Exhibit 4.9


                         THIRD SUPPLEMENTAL INDENTURE



            THIRD SUPPLEMENTAL INDENTURE (this "Supplemental Indenture"), dated
as of April 24, 2002, among Modern Acquisition, Inc., a Delaware corporation,
(the "Guaranteeing Subsidiary"), and State Street Bank and Trust Company, as
trustee under the indenture referred to below (the "Trustee").

                              W I T N E S S E T H :

            WHEREAS, Dresser, Inc., a Delaware Corporation (the "Company"), and
the existing Guarantors (as defined in the Indenture referred to herein) have
heretofore executed and delivered to the Trustee an indenture (the "Indenture"),
dated as of April 10, 2001, and as amended on June 4, 2001 and June 12, 2001,
providing for the issuance of an aggregate principal amount of up to
$300,000,000 of 9 3/8% Senior Subordinated Notes due 2011 (the "Notes");

            WHEREAS, the Indenture provides that under certain circumstances the
Guaranteeing Subsidiary shall execute and deliver to the Trustee a supplemental
indenture pursuant to which the Guaranteeing Subsidiary shall unconditionally
guarantee all of the Company's Obligations under the Notes and the Indenture on
the terms and conditions set forth herein (the "Guarantee"); and

            WHEREAS, pursuant to Section 9.01 of the Indenture, the Trustee is
authorized to execute and deliver this Supplemental Indenture.

            NOW THEREFORE, in consideration of the foregoing and for other good
and valuable consideration, the receipt of which is hereby acknowledged, the
Guaranteeing Subsidiary and the Trustee mutually covenant and agree for the
equal and ratable benefit of the Holders of the Notes as follows:

            1.    CAPITALIZED TERMS. Capitalized terms used herein without
definition shall have the meanings assigned to them in the Indenture.

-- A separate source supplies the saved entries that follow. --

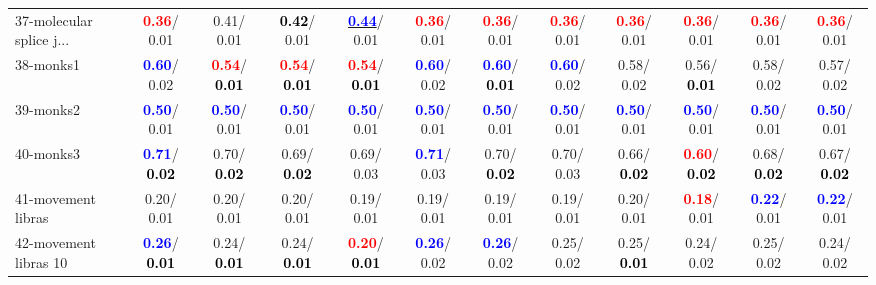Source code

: \begin{table}[h]
\begin{center}
{\begin{tabular}{lc|c|c|c|c|c|c|c|c|c|c}
37-molecular splice j... & \textcolor{red}{\textbf{  0.36}}/  0.01 &   0.41/  0.01 & \textcolor{black}{\textbf{  0.42}}/  0.01 & \underline{\textcolor{blue}{\textbf{  0.44}}}/  0.01 & \textcolor{red}{\textbf{  0.36}}/  0.01 & \textcolor{red}{\textbf{  0.36}}/  0.01 & \textcolor{red}{\textbf{  0.36}}/  0.01 & \textcolor{red}{\textbf{  0.36}}/  0.01 & \textcolor{red}{\textbf{  0.36}}/  0.01 & \textcolor{red}{\textbf{  0.36}}/  0.01 & \textcolor{red}{\textbf{  0.36}}/  0.01 \\
38-monks1 & \textcolor{blue}{\textbf{  0.60}}/  0.02 & \textcolor{red}{\textbf{  0.54}}/\textcolor{black}{\textbf{  0.01}} & \textcolor{red}{\textbf{  0.54}}/\textcolor{black}{\textbf{  0.01}} & \textcolor{red}{\textbf{  0.54}}/\textcolor{black}{\textbf{  0.01}} & \textcolor{blue}{\textbf{  0.60}}/  0.02 & \textcolor{blue}{\textbf{  0.60}}/\textcolor{black}{\textbf{  0.01}} & \textcolor{blue}{\textbf{  0.60}}/  0.02 &   0.58/  0.02 &   0.56/\textcolor{black}{\textbf{  0.01}} &   0.58/  0.02 &   0.57/  0.02 \\
39-monks2 & \textcolor{blue}{\textbf{  0.50}}/  0.01 & \textcolor{blue}{\textbf{  0.50}}/  0.01 & \textcolor{blue}{\textbf{  0.50}}/  0.01 & \textcolor{blue}{\textbf{  0.50}}/  0.01 & \textcolor{blue}{\textbf{  0.50}}/  0.01 & \textcolor{blue}{\textbf{  0.50}}/  0.01 & \textcolor{blue}{\textbf{  0.50}}/  0.01 & \textcolor{blue}{\textbf{  0.50}}/  0.01 & \textcolor{blue}{\textbf{  0.50}}/  0.01 & \textcolor{blue}{\textbf{  0.50}}/  0.01 & \textcolor{blue}{\textbf{  0.50}}/  0.01 \\ \hline
40-monks3 & \textcolor{blue}{\textbf{  0.71}}/\textcolor{black}{\textbf{  0.02}} &   0.70/\textcolor{black}{\textbf{  0.02}} &   0.69/\textcolor{black}{\textbf{  0.02}} &   0.69/  0.03 & \textcolor{blue}{\textbf{  0.71}}/  0.03 &   0.70/\textcolor{black}{\textbf{  0.02}} &   0.70/  0.03 &   0.66/\textcolor{black}{\textbf{  0.02}} & \textcolor{red}{\textbf{  0.60}}/\textcolor{black}{\textbf{  0.02}} &   0.68/\textcolor{black}{\textbf{  0.02}} &   0.67/\textcolor{black}{\textbf{  0.02}} \\
41-movement libras &   0.20/  0.01 &   0.20/  0.01 &   0.20/  0.01 &   0.19/  0.01 &   0.19/  0.01 &   0.19/  0.01 &   0.19/  0.01 &   0.20/  0.01 & \textcolor{red}{\textbf{  0.18}}/  0.01 & \textcolor{blue}{\textbf{  0.22}}/  0.01 & \textcolor{blue}{\textbf{  0.22}}/  0.01 \\
42-movement libras 10 & \textcolor{blue}{\textbf{  0.26}}/\textcolor{black}{\textbf{  0.01}} &   0.24/\textcolor{black}{\textbf{  0.01}} &   0.24/\textcolor{black}{\textbf{  0.01}} & \textcolor{red}{\textbf{  0.20}}/\textcolor{black}{\textbf{  0.01}} & \textcolor{blue}{\textbf{  0.26}}/  0.02 & \textcolor{blue}{\textbf{  0.26}}/  0.02 &   0.25/  0.02 &   0.25/\textcolor{black}{\textbf{  0.01}} &   0.24/  0.02 &   0.25/  0.02 &   0.24/  0.02 \\

\end{tabular}}
\end{center}
\end{table}
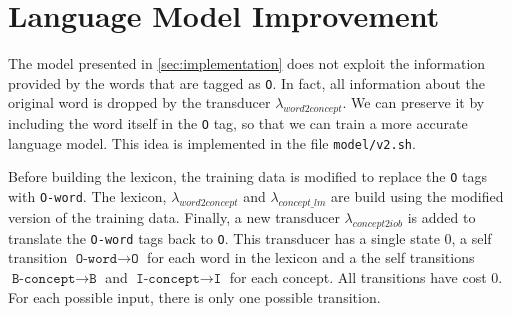 \section{Language Model Improvement}
\label{sec:improvements}

The model presented in \cref{sec:implementation} does not exploit the information provided by the words that are tagged as \texttt{O}.
In fact, all information about the original word is dropped by the transducer $\lambda_{word2concept}$.
We can preserve it by including the word itself in the \texttt{O} tag, so that we can train a more accurate language model.
This idea is implemented in the file \texttt{model/v2.sh}.

Before building the lexicon, the training data is modified to replace the \texttt{O} tags with \texttt{O-word}.
The lexicon, $\lambda_{word2concept}$ and $\lambda_{concept\_lm}$ are build using the modified version of the training data.
Finally, a new transducer $\lambda_{concept2iob}$ is added to translate the \texttt{O-word} tags back to \texttt{O}.
This transducer has a single state $0$, a self transition $\texttt{O-word} \rightarrow \texttt{O}$ for each word in the lexicon and a the self transitions $\texttt{B-concept} \rightarrow \texttt{B}$ and $\texttt{I-concept} \rightarrow \texttt{I}$ for each concept.
All transitions have cost $0$.
For each possible input, there is only one possible transition.
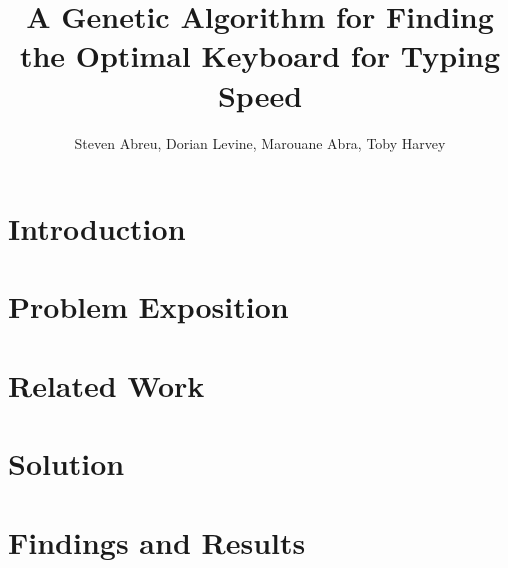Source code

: \documentclass{acmtog} %
\begin{document}
\title{A Genetic Algorithm for Finding the Optimal Keyboard for Typing Speed} %

\author{
Steven Abreu, Dorian Levine, Marouane Abra, Toby Harvey
}


\maketitle


\section{Introduction}


\section{Problem Exposition}


\section{Related Work}

\section{Solution}

\section{Findings and Results}



\begin{thebibliography}{2}

\end{thebibliography}
\end{document}

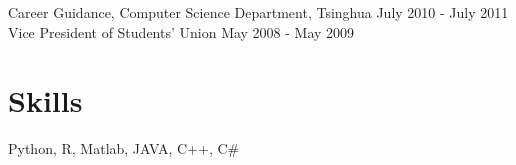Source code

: \documentclass[margin, 10pt]{res} %
\begin{document}
\begin{resume}
Career Guidance, Computer Science Department, Tsinghua \hfill {July 2010 - July 2011} \\
Vice President of Students' Union \hfill {May 2008 - May 2009}


\section{Skills}

Python, R, Matlab, JAVA, C++, C\# \\

\end{resume}
\end{document}
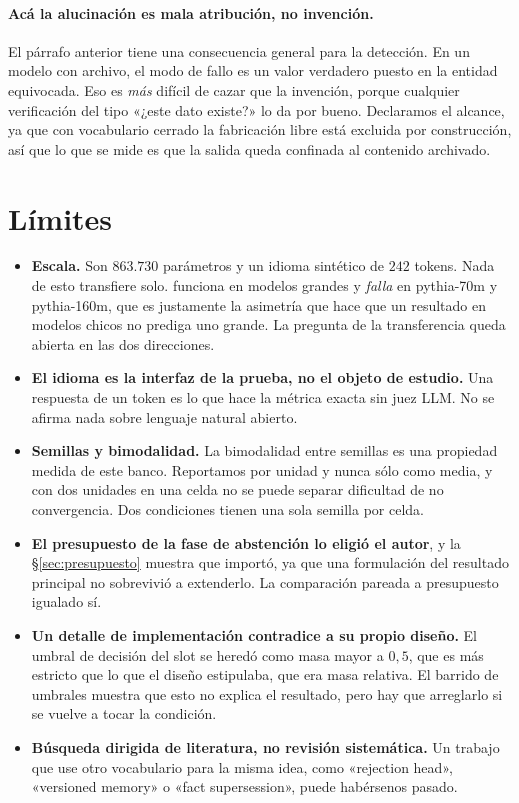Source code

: \documentclass[11pt,a4paper]{article}
\begin{document}
\paragraph{Acá la alucinación es mala atribución, no invención.} El párrafo anterior tiene una
consecuencia general para la detección. En un modelo con archivo, el modo de fallo es un valor
verdadero puesto en la entidad equivocada. Eso es \emph{más} difícil de cazar que la invención,
porque cualquier verificación del tipo «¿este dato existe?» lo da por bueno. Declaramos el alcance,
ya que con vocabulario cerrado la fabricación libre está excluida por construcción, así que lo que se
mide es que la salida queda confinada al contenido archivado.

\section{Límites}
\label{sec:limites}

\begin{itemize}
\item \textbf{Escala.} Son $863{.}730$ parámetros y un idioma sintético de $242$ tokens. Nada de esto
transfiere solo. \citet{cohen2024idk} funciona en modelos grandes y \emph{falla} en pythia-70m y
pythia-160m, que es justamente la asimetría que hace que un resultado en modelos chicos no prediga
uno grande. La pregunta de la transferencia queda abierta en las dos direcciones.
\item \textbf{El idioma es la interfaz de la prueba, no el objeto de estudio.} Una respuesta de un
token es lo que hace la métrica exacta sin juez LLM. No se afirma nada sobre lenguaje natural
abierto.
\item \textbf{Semillas y bimodalidad.} La bimodalidad entre semillas es una propiedad medida de este
banco. Reportamos por unidad y nunca sólo como media, y con dos unidades en una celda no se puede
separar dificultad de no convergencia. Dos condiciones tienen una sola semilla por celda.
\item \textbf{El presupuesto de la fase de abstención lo eligió el autor}, y la §\ref{sec:presupuesto}
muestra que importó, ya que una formulación del resultado principal no sobrevivió a extenderlo. La
comparación pareada a presupuesto igualado sí.
\item \textbf{Un detalle de implementación contradice a su propio diseño.} El umbral de decisión del
slot se heredó como masa mayor a $0{,}5$, que es más estricto que lo que el diseño estipulaba, que
era masa relativa. El barrido de umbrales muestra que esto no explica el resultado, pero hay que
arreglarlo si se vuelve a tocar la condición.
\item \textbf{Búsqueda dirigida de literatura, no revisión sistemática.} Un trabajo que use otro
vocabulario para la misma idea, como «rejection head», «versioned memory» o «fact supersession»,
puede habérsenos pasado.
\end{itemize}
\end{document}
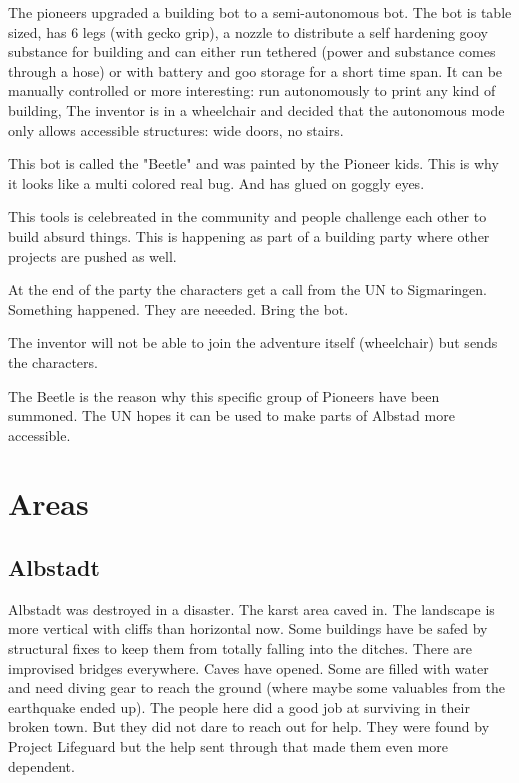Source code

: The pioneers upgraded a building bot to a semi-autonomous bot. The bot is table sized, has 6 legs (with gecko grip), a nozzle to distribute a self hardening gooy substance for building and can either run tethered (power and substance comes through a hose) or with battery and goo storage for a short time span. It can be manually controlled or more interesting: run autonomously to print any kind of building, The inventor is in a wheelchair and decided that the autonomous mode only allows accessible structures: wide doors, no stairs.

This bot is called the "Beetle" and was painted by the Pioneer kids. This is why it looks like a multi colored real bug. And has glued on goggly eyes.

This tools is celebreated in the community and people challenge each other to build absurd things. This is happening as part of a building party where other projects are pushed as well.
 
At the end of the party the characters get a call from the UN to Sigmaringen. Something happened. They are neeeded. Bring the bot.

The inventor will not be able to join the adventure itself (wheelchair) but sends the characters.

The Beetle is the reason why this specific group of Pioneers have been summoned. The UN hopes it can be used to make parts of Albstad more accessible.

\section{Areas}

\subsection{Albstadt}

Albstadt was destroyed in a disaster. The karst area caved in. The landscape is more vertical with cliffs than horizontal now. Some buildings have be safed by structural fixes to keep them from totally falling into the ditches. There are improvised bridges everywhere. Caves have opened. Some are filled with water and need diving gear to reach the ground (where maybe some valuables from the earthquake ended up).
The people here did a good job at surviving in their broken town. But they did not dare to reach out for help. They were found by Project Lifeguard but the help sent through that made them even more dependent.

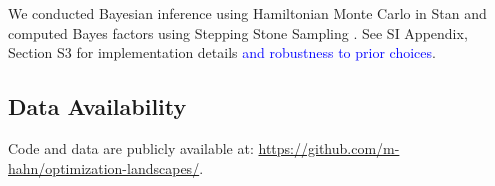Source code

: \documentclass[9pt,twocolumn,twoside,lineno]{pnas-new}
\begin{document}
{We conducted Bayesian inference using Hamiltonian Monte Carlo in Stan \citep{homan2014the,carpenter2017stan} and computed Bayes factors using Stepping Stone Sampling \citep{xie2011improving}.
See SI Appendix, Section S3 for implementation details \textcolor{blue}{and robustness to prior choices}.


	\subsection*{Data Availability} Code and data are publicly available at:
\url{https://github.com/m-hahn/optimization-landscapes/}.



}

\showmatmethods{} %


\showacknow{} %

%

\end{document}
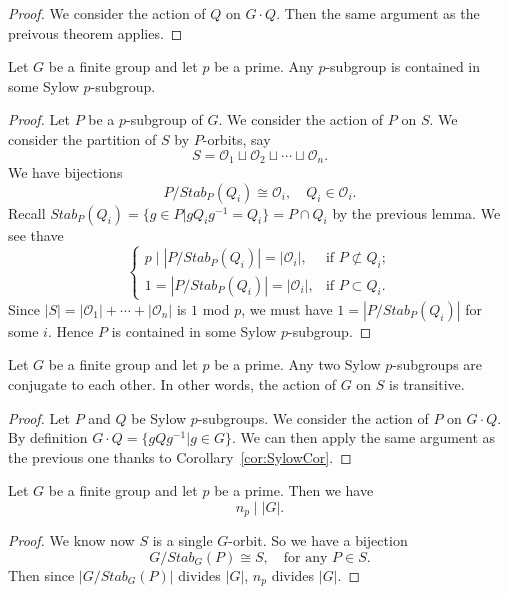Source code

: \begin{proof}
    We consider the action of $Q$ on $G\cdot Q$. Then the same argument as the preivous theorem applies.
\end{proof}


\begin{thm}
    Let $G$ be a finite group and let $p$ be a prime. Any $p$-subgroup is contained in some Sylow $p$-subgroup.
\end{thm}
\begin{proof}
    Let $P$ be a $p$-subgroup of $G$. We consider the action of $P$ on $S$. We consider the partition of $S$ by $P$-orbits, say
    \[
        S = \mathcal{O}_1 \sqcup \mathcal{O}_2 \sqcup \cdots \sqcup \mathcal{O}_n.
    \]
    We have bijections
    \[
        P/ Stab_P(Q_i) \cong \mathcal{O}_i, \quad Q_i \in \mathcal{O}_i.
    \]
    Recall $Stab_P(Q_i) = \{g \in P \vert g Q_ig^{-1} = Q_i\} = P \cap Q_i$ by the previous lemma. We see thave
    \[
        \begin{cases}
            p \mid |P/ Stab_P(Q_i)|= |\mathcal{O}_i|, & \text{if } P \not \subset Q_i; \\
            1 =|P/ Stab_P(Q_i)|= |\mathcal{O}_i|,     & \text{if } P \subset Q_i.
        \end{cases}
    \]
    Since $|S| = |\mathcal{O}_1| + \cdots + |\mathcal{O}_n|$ is $1$ mod $p$, we must have $ 1 =|P/ Stab_P(Q_i)|$ for some $i$. Hence $P$ is contained in some Sylow $p$-subgroup.
\end{proof}

\begin{thm}
    Let $G$ be a finite group and let $p$ be a prime. Any two Sylow $p$-subgroups are conjugate to each other. In other words, the action of $G$ on $S$ is transitive.
\end{thm}
\begin{proof}
    Let $P$ and $Q$ be Sylow $p$-subgroups. We consider the action of $P$ on $G\cdot Q$. By definition $G\cdot  Q = \{gQg^{-1}\vert g \in G\}$. We can then apply the same argument as the previous one thanks to Corollary~\ref{cor:SylowCor}.
\end{proof}

\begin{thm}
    Let $G$ be a finite group and let $p$ be a prime. Then we have
    \[
        n_p \mid |G|.
    \]
\end{thm}
\begin{proof}
    We know now $S$ is a single $G$-orbit. So we have a bijection
    \[
        G/Stab_G(P) \cong S, \quad\text{for any } P \in S.
    \]
    Then since $|G/Stab_G(P)|$ divides $|G|$, $n_p$ divides $|G|$.
\end{proof}


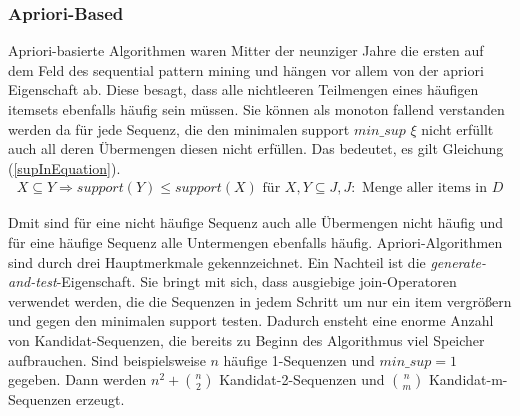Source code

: \subsubsection{Apriori-Based}

Apriori-basierte Algorithmen waren Mitter der neunziger Jahre die ersten auf dem Feld des sequential pattern mining und hängen vor allem von der apriori Eigenschaft ab. Diese besagt, dass alle nichtleeren Teilmengen eines häufigen itemsets ebenfalls häufig sein müssen. Sie können als monoton fallend verstanden werden da für jede Sequenz, die den minimalen support $min\_sup$ $\xi$ nicht erfüllt auch all deren Übermengen diesen nicht erfüllen. Das bedeutet, es gilt Gleichung (\ref{supInEquation}).
\begin{align}
	X \subseteq Y \Rightarrow support(Y) \leq support(X) \text{  für  } X,Y \subseteq J, J: \text{  Menge aller items in  } D \label{supInEquation}
\end{align}

Dmit sind für eine nicht häufige Sequenz auch alle Übermengen nicht häufig und für eine häufige Sequenz alle Untermengen ebenfalls häufig. Apriori-Algorithmen sind durch drei Hauptmerkmale gekennzeichnet.
Ein Nachteil ist die \textit{generate-and-test}-Eigenschaft. Sie bringt mit sich, dass ausgiebige join-Operatoren verwendet werden, die die Sequenzen in jedem Schritt um nur ein item vergrößern und gegen den minimalen support testen. Dadurch ensteht eine enorme Anzahl von Kandidat-Sequenzen, die bereits zu Beginn des Algorithmus viel Speicher aufbrauchen. Sind beispielsweise $n$ häufige 1-Sequenzen und $min\_sup=1$ gegeben. Dann werden $n^2+\binom{n}{2}$  Kandidat-2-Sequenzen und $\binom{n}{m}$ Kandidat-m-Sequenzen erzeugt.

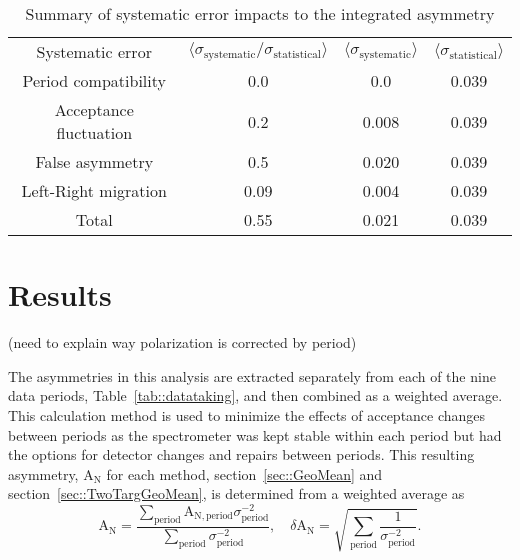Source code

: \begin{table}[h!t]
  \centering
  \begin{tabular}{|c|c|c|c|}
    \hline
    \multirow{2}{*}{Systematic error}&
    \multirow{2}{*}{
      $\langle \sigma_{\mathrm{systematic}}/\sigma_{\mathrm{statistical}}
      \rangle$} &
    \multirow{2}{*}{$\langle \sigma_{\mathrm{systematic}} \rangle$} &
    \multirow{2}{*}{$\langle \sigma_{\mathrm{statistical}} \rangle$} \\
    
    & & & \\ \hline

    Period compatibility& 0.0 & 0.0 & 0.039\\ \hline

    Acceptance fluctuation& 0.2 & 0.008 & 0.039\\ \hline

    False asymmetry& 0.5 & 0.020 & 0.039\\ \hline

    Left-Right migration& 0.09 & 0.004 & 0.039\\ \hline

    Total& 0.55 & 0.021 & 0.039\\\hline
    
  \end{tabular}
  \caption{Summary of systematic error impacts to the integrated asymmetry}
  \label{tab::sysError}
\end{table}


\section{Results} \label{sec::lr_results}
(need to explain way polarization is corrected by period)

The asymmetries in this analysis are extracted separately from each of the nine
data periods, Table~\ref{tab::datataking}, and then combined as a weighted
average.  This calculation method is used to minimize the effects of acceptance
changes between periods as the spectrometer was kept stable within each period
but had the options for detector changes and repairs between periods.  This
resulting asymmetry, A$_{\mathrm{N}}$ for each method,
section~\ref{sec::GeoMean} and section~\ref{sec::TwoTargGeoMean}, is determined
from a weighted average as
\begin{equation}
  \label{equ::wAvg}
  \mathrm{A}_{\mathrm{N}} = \frac{
    \sum_{\mathrm{period}}
    \mathrm{A}_{\mathrm{N},\mathrm{period}}\sigma^{-2}_{\mathrm{period}}
  }{
    \sum_{\mathrm{period}} \sigma^{-2}_{\mathrm{period}}},
  \quad \delta \mathrm{A}_{\mathrm{N}} = \sqrt{\sum_{\mathrm{period}}
  \frac{1}{\sigma^{-2}_{\mathrm{period}}
  }}.
\end{equation}

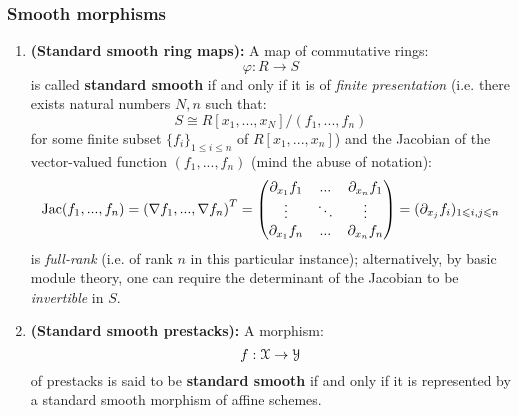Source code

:         \subsubsection{Smooth morphisms}
            \begin{definition} \label{def: standard_smoothness} 
                \noindent
                \begin{enumerate}
                    \item \textbf{(Standard smooth ring maps):} A map of commutative rings:
                        $$\varphi: R \to S$$
                    is called \textbf{standard smooth} if and only if it is of \textit{finite presentation} (i.e. there exists natural numbers $N, n$ such that:
                        $$S \cong R[x_1, ..., x_N]/(f_1, ..., f_n)$$
                    for some finite subset $\{f_i\}_{1 \leq i \leq n}$ of $R[x_1, ..., x_n]$) and the Jacobian of the vector-valued function $(f_1, ..., f_n)$ (mind the abuse of notation):
                        $$\mathrm{Jac}(f_1, ..., f_n) = \left(\nabla f_1, ..., \nabla f_n\right)^T = 
                            \begin{pmatrix}
                                \partial_{x_1} f_1 & ... & \partial_{x_n} f_1
                                \\
                                \vdots & \ddots & \vdots
                                \\
                                \partial_{x_1} f_n & ... & \partial_{x_n} f_n
                            \end{pmatrix}
                        = (\partial_{x_j} f_i)_{1 \leqslant i, j \leqslant n}$$
                    is \textit{full-rank} (i.e. of rank $n$ in this particular instance); alternatively, by basic module theory, one can require the determinant of the Jacobian to be \textit{invertible} in $S$.  
                    \item \textbf{(Standard smooth prestacks):} A morphism:
                        $$f: \mathcal{X} \to \mathcal{Y}$$
                    of prestacks is said to be \textbf{standard smooth} if and only if it is represented by a standard smooth morphism of affine schemes.
                \end{enumerate}
            \end{definition}
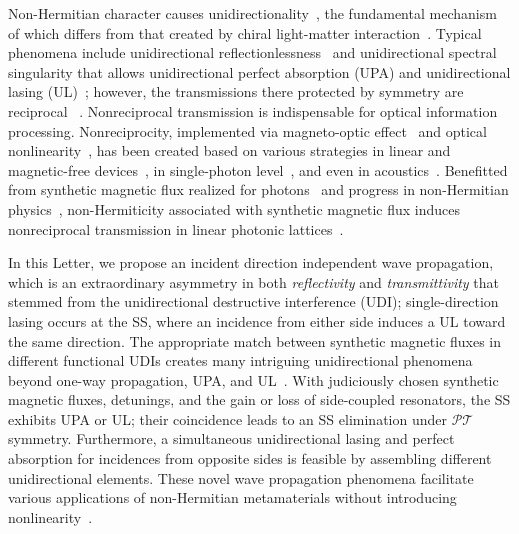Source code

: \documentclass[prl,showpacs,superscriptaddress,twocolumn]{revtex4-1}
\begin{document}
Non-Hermitian character causes unidirectionality~\cite%
{PengPNAS,Peschel,LFeng,USS,LJINSR,UPA}, the fundamental mechanism of which
differs from that created by chiral light-matter interaction~\cite%
{TR,TRPRA,PL,PRA93,PZ}. Typical phenomena include unidirectional
reflectionlessness~\cite{Peschel,LFeng} and unidirectional spectral
singularity that allows unidirectional perfect absorption (UPA) and
unidirectional lasing (UL)~\cite{USS,UPA}; however, the transmissions there
protected by symmetry are reciprocal~\cite{XYin,Jalas,MugaPR,PTScattAnnPhys}%
. Nonreciprocal transmission is indispensable for optical information
processing. Nonreciprocity, implemented via magneto-optic effect~\cite{LBi}
and optical nonlinearity~\cite{LFan}, has been created based on various
strategies in linear and magnetic-free devices~\cite{ZYu,DWWang}, in
single-photon level~\cite{BDayan2014,BDayan2016}, and even in acoustics~\cite%
{Fleury2014}. Benefitted from synthetic magnetic flux realized for photons~%
\cite{Fang12,Tzuang14,LLu,ELi,SLonghiOL14,Hafezi2011,Hafezi,HafeziIJMPB,NP13}
and progress in non-Hermitian physics~\cite{PTRev}, non-Hermiticity
associated with synthetic magnetic flux induces nonreciprocal transmission
in linear photonic lattices~\cite{LonghiOL,LXQ,JLNJP}.

In this Letter, we propose an incident direction independent wave
propagation, which is an extraordinary asymmetry in both \emph{reflectivity}
and \emph{transmittivity} that stemmed from the unidirectional destructive
interference (UDI); single-direction lasing occurs at the SS, where an
incidence from either side induces a UL toward the same direction. The
appropriate match between synthetic magnetic fluxes in different functional
UDIs creates many intriguing unidirectional phenomena beyond one-way
propagation, UPA, and UL~\cite{JLNJP}. With judiciously chosen synthetic
magnetic fluxes, detunings, and the gain or loss of side-coupled resonators,
the SS exhibits UPA or UL; their coincidence leads to an SS elimination
under $\mathcal{PT}$ symmetry. Furthermore, a simultaneous unidirectional
lasing and perfect absorption for incidences from opposite sides is feasible
by assembling different unidirectional elements. These novel wave
propagation phenomena facilitate various applications of non-Hermitian
metamaterials without introducing nonlinearity~\cite%
{SLonghi15,Lepri,NL,VVKRMP}.
\end{document}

            2.    AGREEMENT TO GUARANTEE. The Guaranteeing Subsidiary hereby
agrees as follows:

                  (a)   Along with all Guarantors named in the Indenture, to
                        jointly and severally Guarantee to each Holder of a Note
                        authenticated and delivered by the Trustee and to the
                        Trustee and its successors and assigns, irrespective of
                        the validity and enforceability of the Indenture, the
                        Notes or the obligations of the Company hereunder or
                        thereunder, that:

                        (i)   the principal of and interest on the Notes will be
                  promptly paid in full when due, whether at maturity, by
                  acceleration, redemption or otherwise, and interest on the
                  overdue principal of and interest on the Notes, if any, if
                  lawful, and all other obligations of the Company to the
                  Holders or the Trustee hereunder or thereunder will be
                  promptly paid in full or performed, all in accordance with the
                  terms hereof and thereof; and

                        (ii)  in case of any extension of time of payment or
                  renewal of any Notes or any of such other obligations, that
                  same will be promptly paid in full when due or performed in
                  accordance with the terms of the extension or renewal, whether
                  at stated maturity, by acceleration or otherwise. Failing
                  payment when due of any amount so guaranteed or any
                  performance so guaranteed for whatever reason, the Guarantors
                  shall be jointly and severally obligated to pay the same
                  immediately.

                  (b)   The obligations hereunder shall be unconditional,
                        irrespective of the validity, regularity or
                        enforceability of the Notes or the Indenture, the
                        absence of any action to enforce the same, any waiver or
                        consent by any Holder of the Notes with respect to any
                        provisions hereof or thereof, the recovery of any
                        judgment against the Company, any action to enforce the
                        same or any other circumstance which might otherwise
                        constitute a legal or equitable discharge or defense of
                        a guarantor.

                  (c)   The following is hereby waived: diligence, presentment,
                        demand of payment, filing of claims with a court in the
                        event of insolvency or bankruptcy of the Company, any
                        right to require a proceeding first against the Company,
                        protest, notice and all demands whatsoever.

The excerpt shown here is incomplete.